▶ [Material supplied]:
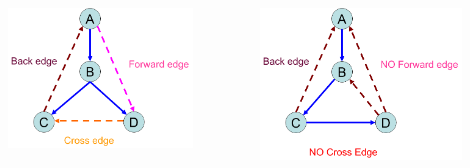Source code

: \begin{frame}{}
  \begin{columns}
      \includegraphics[width = 0.80\textwidth]{figs/dfs-digraph.png}

      \vspace{0.50cm}
      \centerline{}
    \pause
      \includegraphics[width = 0.80\textwidth]{figs/dfs-undirected.png}

      \vspace{0.50cm}
      \centerline{}
  \end{columns}
\end{frame}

▶ [Your assignment]:
Could you return each entry word for word, with the images omitted?

▶ [Result]:
Source code

: \begin{frame}{}
  \begin{columns}
      \includegraphics[width = 0.80\textwidth]{figs/dfs-digraph.png}

      \vspace{0.50cm}
      \centerline{}
    \pause
      \includegraphics[width = 0.80\textwidth]{figs/dfs-undirected.png}

      \vspace{0.50cm}
      \centerline{}
  \end{columns}
\end{frame}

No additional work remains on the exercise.